At 4/16/13 10:23 AM, Ganon-Dorf wrote:
if I find it funny that someone wants to say "I heard the Boston Marathon was a blast!" who's to say that I can't find it funny, or shouldn't? What about 9/11 jokes, are these by people lacking empathy?
Fine, okay, let me rephrase it. Finding those kinds of jokes funny doesn't necessarily mean you lack empathy, it could just mean you're stupid. "Humor" based solely around shock value is the cheapest, laziest, lowest form of humor there is. Fundamentally it's no different from a preschooler laughing at the mere mention of the word "poop," only in practice it's much worse because here it involves mean-spiritedly making light of other people's very real misery, not to mention that you're (presumably) an adult and you should know better.
Saying that something is ethically wrong is just an appeal to whatever system of ethics you happen to adhere to
Why don't we just cut through the pseudo-philosophical bullshit and get to the point? You have a family and friends, you live and function in a civil society, right? Zachary is totally right. You wouldn't fucking dare make, laugh at, or defend these kinds of jokes in public, in real life, and you know it, and you know why.
I want people to make all the politically incorrect jokes they can, if people would stop reacting and start engaging with things then maybe they might learn something about the situation at hand.
But this is the exact opposite of that. These jokes are a deliberate refusal to engage with what's happened, an immature attempt to keep it at arm's length so you don't have to deal with the gravity of the event.
Your further claim that people that make these kinds of jokes will "never amount to anything" is hilarious to me, as all I have to do is point out the careers of people like George Carlin, Tarantino, and Mitch Hedberg, who all have made livings off of the obscene.
That's totally different. The "obscene" humor of the likes of Carlin, Tarantino and Hedberg (was he really all that obscene?) is pointed and clever and subversive. They actually have something to say, not just "look at me! Look at how shocking I am!" This is why Louis C.K. can navigate certain comic minefields that Daniel Tosh can't.

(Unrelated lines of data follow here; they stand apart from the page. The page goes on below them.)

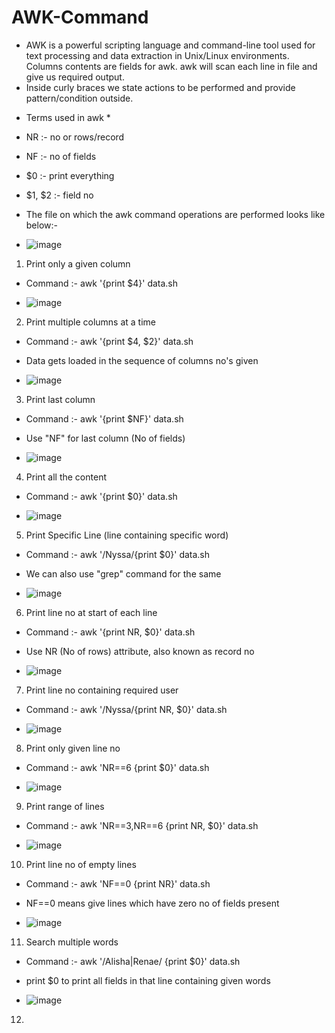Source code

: # AWK-Command

- AWK is a powerful scripting language and command-line tool used for text processing and data extraction in Unix/Linux environments. Columns contents are fields for awk. awk will scan each line in file and give us required output.
- Inside curly braces we state actions to be performed and provide pattern/condition outside.

 * Terms used in awk *

- NR :- no or rows/record
- NF :- no of fields
- $0 :- print everything
- $1, $2 :- field no

- The file on which the awk command operations are performed looks like below:-

- ![image](https://github.com/user-attachments/assets/f5110e68-a8c7-41f7-9af4-3febf96cb247)

1. Print only a given column
- Command :- awk '{print $4}' data.sh

- ![image](https://github.com/user-attachments/assets/76e862c5-c2e3-4ff2-b43e-21b289662981)

2. Print multiple columns at a time
- Command :- awk '{print $4, $2}' data.sh
- Data gets loaded in the sequence of columns no's given

- ![image](https://github.com/user-attachments/assets/0fa4da0e-22a1-4e53-bcab-19f0d612a995)

3. Print last column
- Command :- awk '{print $NF}' data.sh
- Use "NF" for last column (No of fields)

- ![image](https://github.com/user-attachments/assets/77708eb3-30ce-4a51-b479-772b593f0d47)

4. Print all the content
- Command :- awk '{print $0}' data.sh

- ![image](https://github.com/user-attachments/assets/bb6eaada-3828-4eb6-957f-274836ad5d6c)

5. Print Specific Line (line containing specific word)
- Command :- awk '/Nyssa/{print $0}' data.sh
- We can also use "grep" command for the same

- ![image](https://github.com/user-attachments/assets/696c48b1-25c4-47de-81f1-d135b6e88a4c)

6. Print line no at start of each line
- Command :- awk '{print NR, $0}' data.sh
- Use NR (No of rows) attribute, also known as record no

- ![image](https://github.com/user-attachments/assets/cebcd175-d367-454d-9b2b-5338562a29ee)

7. Print line no containing required user
- Command :- awk '/Nyssa/{print NR, $0}' data.sh

- ![image](https://github.com/user-attachments/assets/a9532801-6b74-46f5-8860-61e613c2533e)

8. Print only given line no
- Command :- awk 'NR==6 {print $0}' data.sh

- ![image](https://github.com/user-attachments/assets/bf634043-fec5-40e4-a24a-63c769847acd)

9. Print range of lines
- Command :- awk 'NR==3,NR==6 {print NR, $0}' data.sh

- ![image](https://github.com/user-attachments/assets/44cbc26f-90d4-4b14-ae79-8fafa1694336)

10. Print line no of empty lines
- Command :- awk 'NF==0 {print NR}' data.sh
- NF==0 means give lines which have zero no of fields present

- ![image](https://github.com/user-attachments/assets/0f0d7e94-b78d-4608-bfcc-be2842666970)

11. Search multiple words
- Command :- awk '/Alisha|Renae/ {print $0}' data.sh
- print $0 to print all fields in that line containing given words

- ![image](https://github.com/user-attachments/assets/b46aae69-443c-4097-910f-1022d5654d29)

12. 





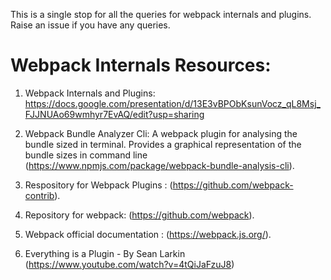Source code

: This is a single stop for all the queries for webpack internals and plugins. Raise an issue if you have any queries.

# Webpack Internals Resources:

1. Webpack Internals and Plugins: https://docs.google.com/presentation/d/13E3vBPObKsunVocz_qL8Msj_FJJNUAo69wmhyr7EvAQ/edit?usp=sharing

2. Webpack Bundle Analyzer Cli: A webpack plugin for analysing the bundle sized in terminal. Provides a graphical representation of the bundle sizes in command line (https://www.npmjs.com/package/webpack-bundle-analysis-cli).

3. Respository for Webpack Plugins : (https://github.com/webpack-contrib).

4. Repository for webpack: (https://github.com/webpack).

5. Webpack official documentation : (https://webpack.js.org/).

6. Everything is a Plugin - By Sean Larkin (https://www.youtube.com/watch?v=4tQiJaFzuJ8)
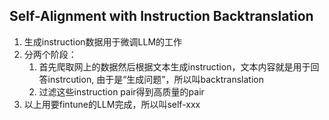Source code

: ## Self-Alignment with Instruction Backtranslation
1. 生成instruction数据用于微调LLM的工作
2. 分两个阶段：
   1. 首先爬取网上的数据然后根据文本生成instruction，文本内容就是用于回答instrcution, 由于是“生成问题”，所以叫backtranslation
   2. 过滤这些instruction pair得到高质量的pair
3. 以上用要fintune的LLM完成，所以叫self-xxx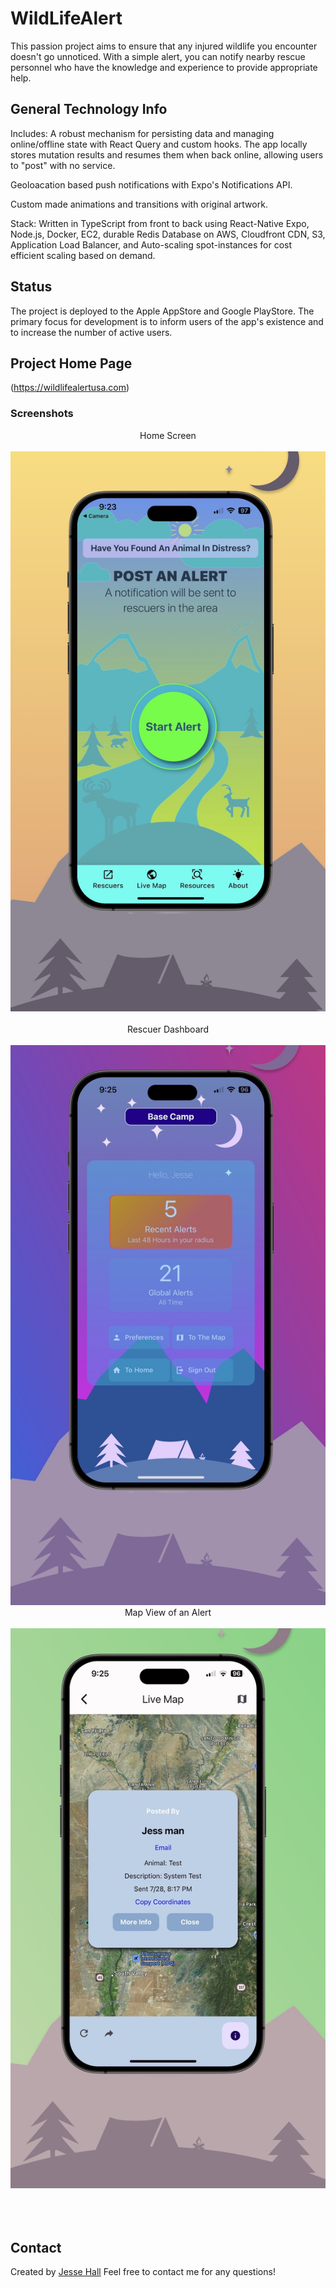 # WildLifeAlert

This passion project aims to ensure that any injured wildlife you encounter doesn't go unnoticed. With a simple alert, you can notify nearby rescue personnel who have the knowledge and experience to provide appropriate help.

## General Technology Info

Includes:
A robust mechanism for persisting data and managing online/offline state with React Query and custom hooks. The app locally stores mutation results and resumes them when back online, allowing users to "post" with no service.

Geoloacation based push notifications with Expo's Notifications API.

Custom made animations and transitions with original artwork.

Stack: Written in TypeScript from front to back using React-Native Expo, Node.js, Docker, EC2, durable Redis Database on AWS, Cloudfront CDN, S3, Application Load Balancer, and Auto-scaling spot-instances for cost efficient scaling based on demand.

## Status

The project is deployed to the Apple AppStore and Google PlayStore. The primary focus for development is to inform users of the app's existence and to increase the number of active users.

## Project Home Page

(https://wildlifealertusa.com)

### Screenshots

<div align="center">Home Screen </div>
<br/>
<div align="center">
<kbd>
<img src="./capture.jpeg">
</kbd>
</div>
<br />
<div align="center">Rescuer Dashboard</div>
<br/>
<div align="center">
<kbd>
<img src="./capture2.jpeg">
</kbd>
<br />
<div align="center">Map View of an Alert</div>
<br/>
<div align="center">
<kbd>
<img src="./capture3.jpeg">
</kbd>
</div>
<br/>
<br/>
<br/>
</div>

## Contact

Created by [Jesse Hall](https://www.linkedin.com/in/jessehall/)
Feel free to contact me for any questions!
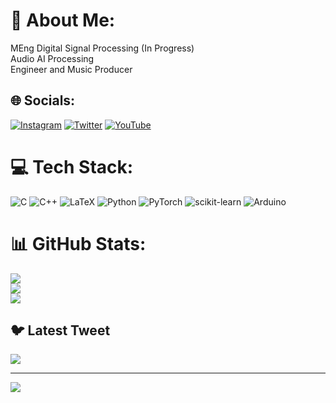 # 💫 About Me:
MEng Digital Signal Processing (In Progress)<br>Audio AI Processing <br>Engineer and Music Producer


## 🌐 Socials:
[![Instagram](https://img.shields.io/badge/Instagram-%23E4405F.svg?logo=Instagram&logoColor=white)](https://instagram.com/daveloay) [![Twitter](https://img.shields.io/badge/Twitter-%231DA1F2.svg?logo=Twitter&logoColor=white)](https://twitter.com/DaveLoay) [![YouTube](https://img.shields.io/badge/YouTube-%23FF0000.svg?logo=YouTube&logoColor=white)](https://youtube.com/@proyectovasconcelos8919) 

# 💻 Tech Stack:
![C](https://img.shields.io/badge/c-%2300599C.svg?style=for-the-badge&logo=c&logoColor=white) ![C++](https://img.shields.io/badge/c++-%2300599C.svg?style=for-the-badge&logo=c%2B%2B&logoColor=white) ![LaTeX](https://img.shields.io/badge/latex-%23008080.svg?style=for-the-badge&logo=latex&logoColor=white) ![Python](https://img.shields.io/badge/python-3670A0?style=for-the-badge&logo=python&logoColor=ffdd54) ![PyTorch](https://img.shields.io/badge/PyTorch-%23EE4C2C.svg?style=for-the-badge&logo=PyTorch&logoColor=white) ![scikit-learn](https://img.shields.io/badge/scikit--learn-%23F7931E.svg?style=for-the-badge&logo=scikit-learn&logoColor=white) ![Arduino](https://img.shields.io/badge/-Arduino-00979D?style=for-the-badge&logo=Arduino&logoColor=white)
# 📊 GitHub Stats:
![](https://github-readme-stats.vercel.app/api?username=Daveloay&theme=dark&hide_border=false&include_all_commits=false&count_private=false)<br/>
![](https://github-readme-streak-stats.herokuapp.com/?user=Daveloay&theme=dark&hide_border=false)<br/>
![](https://github-readme-stats.vercel.app/api/top-langs/?username=Daveloay&theme=dark&hide_border=false&include_all_commits=false&count_private=false&layout=compact)

## 🐦 Latest Tweet
[![](https://gtce.itsvg.in/api?username=DaveLoay)](https://github.com/VishwaGauravIn/github-twitter-card-embed)

---
[![](https://visitcount.itsvg.in/api?id=Daveloay&icon=0&color=0)](https://visitcount.itsvg.in)
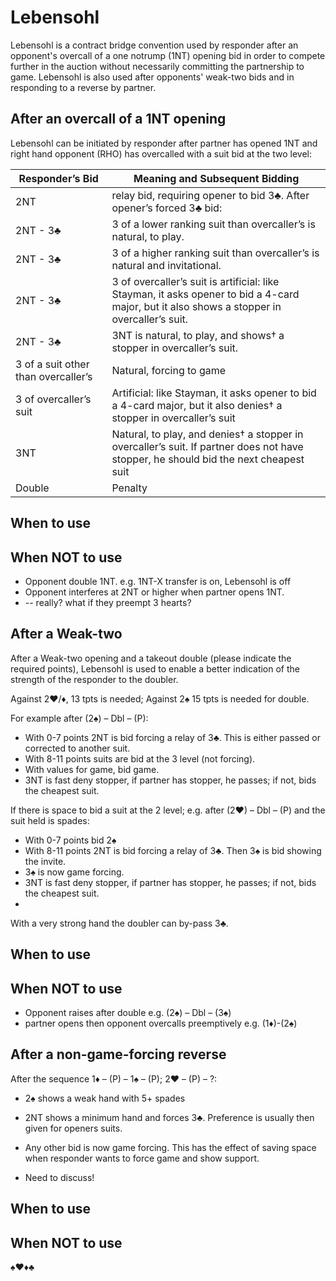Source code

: # Lebensohl

Lebensohl is a contract bridge convention used by responder after an opponent's overcall of a one notrump (1NT) opening bid in order to compete further in the auction without necessarily committing the partnership to game. Lebensohl is also used after opponents' weak-two bids and in responding to a reverse by partner. 

## After an overcall of a 1NT opening
Lebensohl can be initiated by responder after partner has opened 1NT and right hand opponent (RHO) has overcalled with a suit bid at the two level:

| Responder’s Bid | Meaning and Subsequent Bidding |
| --- | --- | 
| 2NT | relay bid, requiring opener to bid 3♣. After opener’s forced 3♣ bid:| 
| 2NT - 3♣ | 3 of a lower ranking suit than overcaller’s is natural, to play.| 
| 2NT - 3♣ | 3 of a higher ranking suit than overcaller’s is natural and invitational.| 
| 2NT - 3♣ | 3 of overcaller’s suit is artificial: like Stayman, it asks opener to bid a 4-card major, but it also shows a stopper in overcaller’s suit.| 
| 2NT - 3♣ | 3NT is natural, to play, and shows† a stopper in overcaller’s suit.| 
| 3 of a suit other than overcaller’s | Natural, forcing to game | 
| 3 of overcaller’s suit | Artificial: like Stayman, it asks opener to bid a 4-card major, but it also denies† a stopper in overcaller’s suit | 
| 3NT | Natural, to play, and denies† a stopper in overcaller’s suit. If partner does not have stopper, he should bid the next cheapest suit | 
| Double | Penalty |

## When to use

## When NOT to use
- Opponent double 1NT. e.g. 1NT-X   transfer is on, Lebensohl is off
- Opponent interferes at 2NT or higher when partner opens 1NT.
- -- really? what if they preempt 3 hearts?

## After a Weak-two
After a Weak-two opening and a takeout double (please indicate the required points), Lebensohl is used to enable a better indication of the strength of the responder to the doubler.

Against  2♥/♦, 13 tpts is needed; Against 2♠ 15 tpts is needed for double.

For example after (2♠) – Dbl – (P):

- With 0-7 points 2NT is bid forcing a relay of 3♣. This is either passed or corrected to another suit.
- With 8-11 points suits are bid at the 3 level (not forcing). 
- With values for game, bid game. 
- 3NT is fast deny stopper, if partner has stopper, he passes; if not, bids the cheapest suit.

If there is space to bid a suit at the 2 level; e.g. after (2♥) – Dbl – (P) and the suit held is spades:
- With 0-7 points bid 2♠
- With 8-11 points 2NT is bid forcing a relay of 3♣. Then 3♠ is bid showing the invite.
- 3♠ is now game forcing.
- 3NT is fast deny stopper, if partner has stopper, he passes; if not, bids the cheapest suit.
-
With a very strong hand the doubler can by-pass 3♣.

## When to use

## When NOT to use
-  Opponent raises after double e.g. (2♠) – Dbl – (3♠)
-  partner opens then opponent overcalls preemptively e.g. (1♦)-(2♠)

## After a non-game-forcing reverse
After the sequence 1♦ – (P) – 1♠ – (P); 2♥ – (P) – ?:

- 2♠ shows a weak hand with 5+ spades
- 2NT shows a minimum hand and forces 3♣. Preference is usually then given for openers suits.
- Any other bid is now game forcing.
This has the effect of saving space when responder wants to force game and show support.

- Need to discuss!

## When to use

## When NOT to use




♠♥♦♣
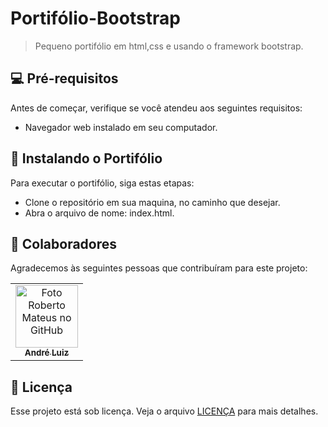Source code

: # Portifólio-Bootstrap

> Pequeno portifólio em html,css e usando o framework bootstrap.

## 💻 Pré-requisitos

Antes de começar, verifique se você atendeu aos seguintes requisitos:

- Navegador web instalado em seu computador.

## 🚀 Instalando o Portifólio

Para executar o portifólio, siga estas etapas:

- Clone o repositório em sua maquina, no caminho que desejar.
- Abra o arquivo de nome: index.html.

## 🤝 Colaboradores

Agradecemos às seguintes pessoas que contribuíram para este projeto:

<table>
  <tr>
    <td align="center">
      <a href="#" title="defina o título do link">
        <img src="https://avatars.githubusercontent.com/u/142346943?s=400&v=4" width="100px;" alt="Foto Roberto Mateus no GitHub"/><br>
        <sub>
          <b>André Luiz</b>
        </sub>
      </a>
    </td>
  </tr>
</table>


## 📝 Licença

Esse projeto está sob licença. Veja o arquivo [LICENÇA](LICENSE.md) para mais detalhes.

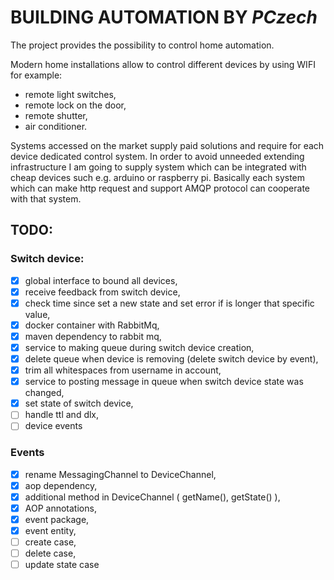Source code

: # BUILDING AUTOMATION BY *PCzech*

The project provides the possibility to control home automation.

Modern home installations allow to control different devices by using WIFI for example:

- remote light switches,
- remote lock on the door,
- remote shutter,
- air conditioner.

Systems accessed on the market supply paid solutions and require for each device dedicated control system.
In order to avoid unneeded extending infrastructure I am going to supply system which can be integrated with cheap
devices such e.g. arduino or raspberry pi. Basically each system which can make http request and support AMQP protocol
can cooperate with that system.

## TODO:

### Switch device:

- [x] global interface to bound all devices,
- [x] receive feedback from switch device,
- [x] check time since set a new state and set error if is longer that specific value,
- [x] docker container with RabbitMq,
- [x] maven dependency to rabbit mq,
- [x] service to making queue during switch device creation,
- [x] delete queue when device is removing (delete switch device by event),
- [x] trim all whitespaces from username in account,
- [x] service to posting message in queue when switch device state was changed,
- [x] set state of switch device,
- [ ] handle ttl and dlx,
- [ ] device events

### Events 
- [x] rename MessagingChannel to DeviceChannel,
- [x] aop dependency,
- [x] additional method in DeviceChannel ( getName(), getState() ),
- [x] AOP annotations,
- [x] event package,
- [x] event entity,
- [ ] create case,
- [ ] delete case,
- [ ] update state case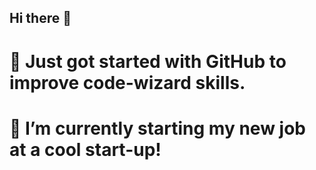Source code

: ## Hi there 👋

# 🔭 Just got started with GitHub to improve code-wizard skills. 
# 🌱 I’m currently starting my new job at a cool start-up!



<!--
**jb-biont/jb-biont** is a ✨ _special_ ✨ repository because its `README.md` (this file) appears on your GitHub profile.

Here are some ideas to get you started:

- 🔭 I’m currently working on ...
- 🌱 I’m currently learning ...
- 👯 I’m looking to collaborate on ...
- 🤔 I’m looking for help with ...
- 💬 Ask me about ...
- 📫 How to reach me: ...
- 😄 Pronouns: ...
- ⚡ Fun fact: ...
-->
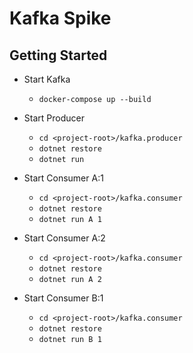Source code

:# Kafka Spike

## Getting Started
* Start Kafka
  * `docker-compose up --build`

* Start Producer
  * `cd <project-root>/kafka.producer`
  * `dotnet restore`
  * `dotnet run`

* Start Consumer A:1
  * `cd <project-root>/kafka.consumer`
  * `dotnet restore`
  * `dotnet run A 1`

* Start Consumer A:2
  * `cd <project-root>/kafka.consumer`
  * `dotnet restore`
  * `dotnet run A 2`

* Start Consumer B:1
  * `cd <project-root>/kafka.consumer`
  * `dotnet restore`
  * `dotnet run B 1`

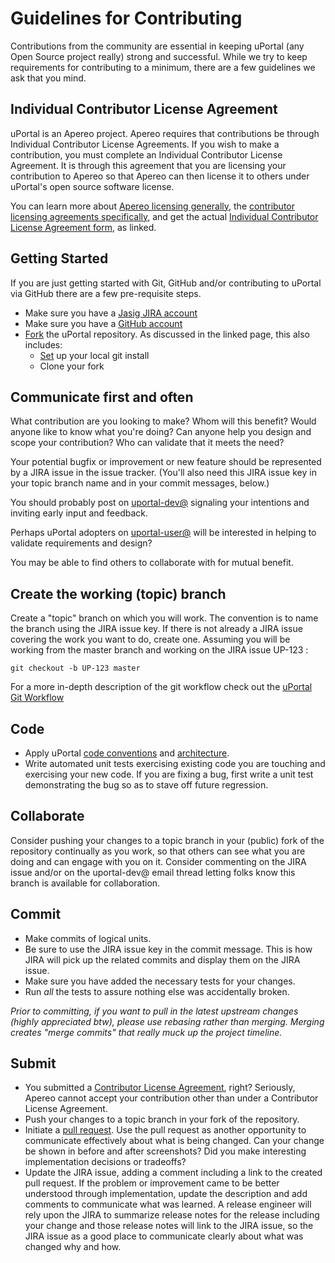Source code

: Guidelines for Contributing
====
Contributions from the community are essential in keeping uPortal (any Open Source project really) strong and successful.  While we try to keep requirements for contributing to a minimum, there are a few guidelines we ask that you mind.

## Individual Contributor License Agreement

uPortal is an Apereo project.  Apereo requires that contributions be through Individual Contributor License Agreements.  If you wish to make a contribution, you must complete an Individual Contributor License Agreement.  It is through this agreement that you are licensing your contribution to Apereo so that Apereo can then license it to others under uPortal's open source software license.

You can learn more about [Apereo licensing generally][], the [contributor licensing agreements specifically][], and get the actual [Individual Contributor License Agreement form][], as linked.

## Getting Started

If you are just getting started with Git, GitHub and/or contributing to uPortal via GitHub there are a few pre-requisite steps.

* Make sure you have a [Jasig JIRA account](https://issues.jasig.org)
* Make sure you have a [GitHub account](https://github.com/signup/free)
* [Fork](http://help.github.com/fork-a-repo) the uPortal repository.  As discussed in the linked page, this also includes:
    * [Set](https://help.github.com/articles/set-up-git) up your local git install
    * Clone your fork

## Communicate first and often

What contribution are you looking to make?  Whom will this benefit?  Would anyone like to know what you're doing? Can anyone help you design and scope your contribution?  Who can validate that it meets the need?

Your potential bugfix or improvement or new feature should be represented by a JIRA issue in the issue tracker.  (You'll also need this JIRA issue key in your topic branch name and in your commit messages, below.)

You should probably post on [uportal-dev@][] signaling your intentions and inviting early input and feedback.

Perhaps uPortal adopters on [uportal-user@][] will be interested in helping to validate requirements and design?

You may be able to find others to collaborate with for mutual benefit.



## Create the working (topic) branch
Create a "topic" branch on which you will work.  The convention is to name the branch using the JIRA issue key.  If there is not already a JIRA issue covering the work you want to do, create one.  Assuming you will be working from the master branch and working on the JIRA issue UP-123 : 

    git checkout -b UP-123 master


For a more in-depth description of the git workflow check out the
[uPortal Git Workflow](https://wiki.jasig.org/display/UPC/Git+Workflow+for+Non-Committers)


## Code

* Apply uPortal [code conventions][] and [architecture][].
* Write automated unit tests exercising existing code you are touching and exercising your new code.  If you are fixing a bug, first write a unit test demonstrating the bug so as to stave off future regression.

## Collaborate

Consider pushing your changes to a topic branch in your (public) fork of the repository continually as you work, so that others can see what you are doing and can engage with you on it.  Consider commenting on the JIRA issue and/or on the uportal-dev@ email thread letting folks know this branch is available for collaboration.

## Commit

* Make commits of logical units.
* Be sure to use the JIRA issue key in the commit message.  This is how JIRA will pick up the related commits and display them on the JIRA issue.
* Make sure you have added the necessary tests for your changes.
* Run _all_ the tests to assure nothing else was accidentally broken.

_Prior to committing, if you want to pull in the latest upstream changes  (highly appreciated btw), please use rebasing rather than merging.  Merging creates "merge commits" that really muck up the project timeline._

## Submit

* You submitted a [Contributor License Agreement][], right?  Seriously, Apereo cannot accept your contribution other than under a Contributor License Agreement.
* Push your changes to a topic branch in your fork of the repository.
* Initiate a [pull request](http://help.github.com/send-pull-requests/).  Use the pull request as another opportunity to communicate effectively about what is being changed.  Can your change be shown in before and after screenshots?  Did you make interesting implementation decisions or tradeoffs?
* Update the JIRA issue, adding a comment including a link to the created pull request.  If the problem or improvement came to be better understood through implementation, update the description and add comments to communicate what was learned.  A release engineer will rely upon the JIRA to summarize release notes for the release including your change and those release notes will link to the JIRA issue, so the JIRA issue as a good place to communicate clearly about what was changed why and how.

[Apereo licensing generally]: http://www.apereo.org/licensing
[contributor licensing agreements specifically]: http://www.apereo.org/licensing/agreements
[Contributor License Agreement]: http://www.apereo.org/licensing/agreements
[Individual Contributor License Agreement form]: http://www.apereo.org/sites/default/files/licensing/apereo-icla.pdf

[uportal-dev@]: https://wiki.jasig.org/display/JSG/uportal-dev
[uportal-user@]: https://wiki.jasig.org/display/JSG/uportal-user

[code conventions]: https://wiki.jasig.org/display/UPM41/Code+Styles+and+Conventions
[architecture]: https://wiki.jasig.org/pages/viewpage.action?pageId=65274379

But it's not a cut-and-dry, black-and-white thing. People just have to actually think before they speak and make a judgment call for themselves about what is and is not worth saying.
At 4/16/13 10:40 AM, Zachary wrote:
Now you'll probably say something along the lines of, "But I would say that in real life! I bench 350 pounds I don't care!", but the reality of the situation is you wouldn't because you'd be afraid to get your glass jaw rocked.
I'll actually give him the benefit of the doubt and say that guilt, respect, and basic politeness and awareness of social rules are probably factors in that too, not just fear of reprisal.
The Internet gives us a buffer zone of detached anonymity, but it's an artificial barrier. When it comes down to it, behind every avatar sits a real, flesh-and-blood human being. I try not to forget that when I'm writing my posts, and I'll readily admit that I'm not always successful, but especially in sensitive times like this I think it's important that we take a step back before we post and at least try.
There are probably quite a few people on here from Boston, and many more who have family or friends there. To brazenly dismiss their feelings for the sake of cheap shock humor is ignorant and selfish.
At 4/16/13 10:35 AM, FBIpolux wrote:
It seems to me that all you people are just looking for any excuse to jump at each other's throats
Y'know, I'll admit that to a certain extent you're probably right. Because these events make me sad and angry and confused and frustrated, and I honestly have no idea where to direct these feelings. But that's a real, human response to this kind of insanity, and a hell of a lot healthier than giggling like a fucking wannabe sociopath.